SNMP OID Reference
Common SNMP OIDs for system uptime, interfaces, CPU and memory.
Overview
The SNMP OID reference is a quick lookup for the Object Identifiers that monitoring tools poll most often — system uptime, hostname, interface counters, CPU load, memory utilisation, and the standard host-resources tree. Each entry pairs the dotted-OID number with its symbolic name and a one-line description of the value it returns.

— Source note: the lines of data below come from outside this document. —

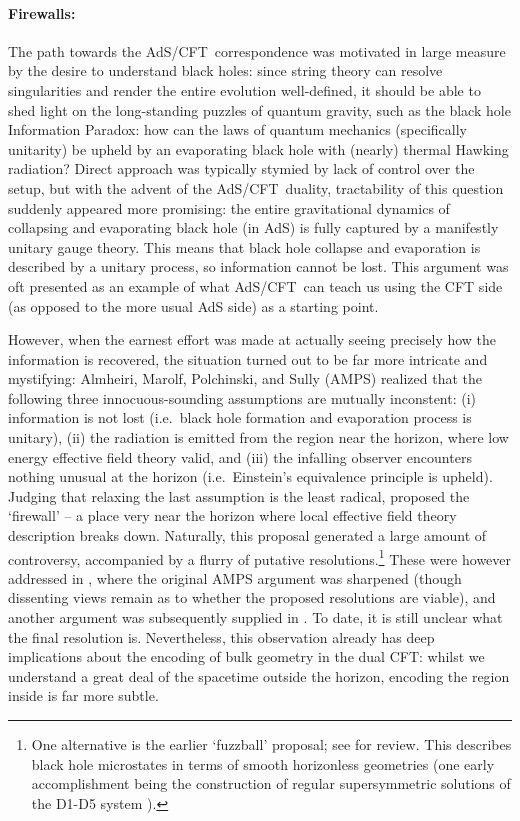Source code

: \documentclass[12pt]{article}
\def\AC{AdS/CFT}
\def\QG{quantum gravity}
\begin{document}
\paragraph{Firewalls:}  %
The path towards the \AC\ correspondence was motivated in large measure by the desire to understand black holes: since string theory can resolve singularities and render the entire evolution  well-defined, it should be able to shed light on the long-standing puzzles of \QG, such as the black hole Information Paradox: how can the laws of quantum mechanics (specifically unitarity) be upheld by an evaporating black hole with (nearly) thermal Hawking radiation?  Direct approach was typically stymied by lack of control over the setup, but with the advent of the \AC\ duality, tractability of this question suddenly appeared more promising: the entire gravitational dynamics of collapsing and evaporating black hole (in AdS) is fully captured by a manifestly unitary gauge theory.  This means that black hole collapse and evaporation is described by a unitary process, so information cannot be lost.  This argument was oft presented as an example of what \AC\ can teach us using the CFT side (as opposed to the more usual AdS side) as a starting point.  

However, when the earnest effort was made at actually seeing precisely how the information is recovered, the situation turned out to be far more intricate and mystifying:  Almheiri, Marolf, Polchinski, and Sully (AMPS)  \cite{Almheiri:2012rt} realized that the following three innocuous-sounding assumptions are mutually inconstent: (i) information is not lost (i.e.\ black hole formation and evaporation process is unitary), (ii) the radiation is emitted from the region near the horizon, where low energy effective field theory valid, and (iii) the infalling observer encounters nothing unusual at the horizon (i.e.\ Einstein's equivalence principle is upheld).  Judging that relaxing the last assumption is the least radical, \cite{Almheiri:2012rt} proposed the `firewall' -- a place very near the horizon where local effective field theory description breaks down.  Naturally, this proposal generated a large amount of controversy, accompanied by a flurry of putative resolutions.\footnote{
One alternative is the earlier `fuzzball' proposal; see \cite{Mathur:2008nj} for review.  This describes black hole microstates in terms of smooth horizonless geometries (one early accomplishment being the construction of regular supersymmetric solutions of the D1-D5 system \cite{Lunin:2002iz}).
}  These were however addressed in 
\cite{Almheiri:2013hfa}, where the original AMPS argument was sharpened  (though dissenting views remain as to whether the proposed resolutions are viable), and another argument was subsequently supplied in 
\cite{Marolf:2013dba}.  To date, it is still unclear what the final resolution is.   
Nevertheless, this observation already has deep implications about the encoding of bulk geometry in the dual CFT:  whilst we understand a great deal of the spacetime outside the horizon, encoding the region inside is far more subtle.
\end{document}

Network operators wiring up Prometheus's snmp_exporter, NMS administrators populating LibreNMS templates, and engineers debugging a polled metric that returns the wrong value all need a curated SNMP OID list. Long-tail keywords covered: common SNMP OIDs for CPU and memory, sysUpTime OID number, and ifInOctets vs ifHCInOctets difference.
How it works
Simple Network Management Protocol (SNMP) data is organised in a tree where every leaf is identified by a dotted sequence of integers — an OID. The IETF and IEEE control the base tree; vendors get sub-trees under .1.3.6.1.4.1.<vendor> for proprietary objects. Symbolic names like sysUpTime come from MIB files that map OIDs to human-readable identifiers and type information.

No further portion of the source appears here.